The RDR affects all firms that give investment advice. The key changes are:
- increased knowledge and professional requirements;
- a new requirement to describe your service as either independent or restricted; and
- the introduction of adviser charging.
Increased knowledge and professionalism requirements
The new requirements mean that you will need to attain an appropriate qualification which may include gap-fill.
When gap-filling, the three areas your documentation should cover are:
- the learning gap;
- the activity you are going to carry out to fill that gap; and
- evidence of how the activity filled that gap.
All gap-fill needs to be structured. This includes seminars, e-learning courses, lectures, conferences and workshops. You do not need to be tested on what you have learned, but you need to be able to evidence and demonstrate that the gap has been filled. Accredited bodies will use this information to issue your statement of professional standing (SPS), which will show that you have met the level 4 requirements. Accredited bodies will be required to sample a minimum of 10% of advisers to ensure that they have met the professionalism requirement.
Advisers will need to identify, undertake and record a minimum of 35 hours continuous professional development (CPD) a year. At least 21 hours of this must be structured learning, as described above.
Description of advice services
All advisers will need to disclose their advice service as either independent or restricted.
If you want to carry on calling yourself an independent financial adviser you will need to consider all retail investment products. This is wider than the current range of packaged products. It includes structured products, unregulated collective investment schemes (UCIS, exchange traded funds (ETFs) and investment trusts. We are not saying that you have to advise on all of these products, but you need to remain able to advise on them if required. You may want to use your CPD to maintain your knowledge on these products.
Alternatively, you can declare your advice as restricted. You can either do this by restricting the provider that you use or the range of products that you choose to advise on. Restricted advice is still advice and firms choosing to offer this option must meet all our other requirements.

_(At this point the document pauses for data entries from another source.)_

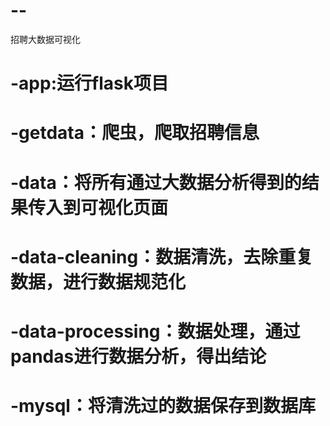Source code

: # --
招聘大数据可视化
# -app:运行flask项目
# -getdata：爬虫，爬取招聘信息
# -data：将所有通过大数据分析得到的结果传入到可视化页面
# -data-cleaning：数据清洗，去除重复数据，进行数据规范化
# -data-processing：数据处理，通过pandas进行数据分析，得出结论
# -mysql：将清洗过的数据保存到数据库
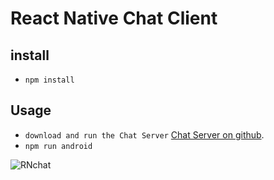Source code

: # React Native Chat Client

## install

- `npm install`

## Usage

- `download and run the Chat Server` [Chat Server on github](https://github.com/LaKhDaR619/Chat-Server).
- `npm run android`

![RNchat](https://user-images.githubusercontent.com/25673946/92306618-635f4480-ef88-11ea-8c5a-e28a3ec98a5b.png)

It should not be viewed as a lesser option.
You must set a charging structure before 31 December 2012. You will not be able to take commission for new advice and providers will not be able offer it.
You need to disclose upfront how much your advice will cost and how it will be paid.
Every firm is different, so your charging structure should reflect the service that you provide and what your clients are willing to pay. There are several different charging structures to consider, including:
- deduction from a client’s investment;
- cheque from the client;
- fixed fee;
- hourly rate;
- percentage of funds invested; and
- menu of pricing options.
The transition from a commission-based to a fee-based model can take time, so start assessing your business model now.
Using your current procedures
You can use your existing systems (perhaps these were implemented as part of your demonstration of TCF) for the RDR, for tasks such as:
- keeping your knowledge up to date so you meet the required 35 hours of CPD;
- researching suitable products, whether you offer independent or restricted advice; and
- using your management information and client feedback to help devise an appropriate charging structure.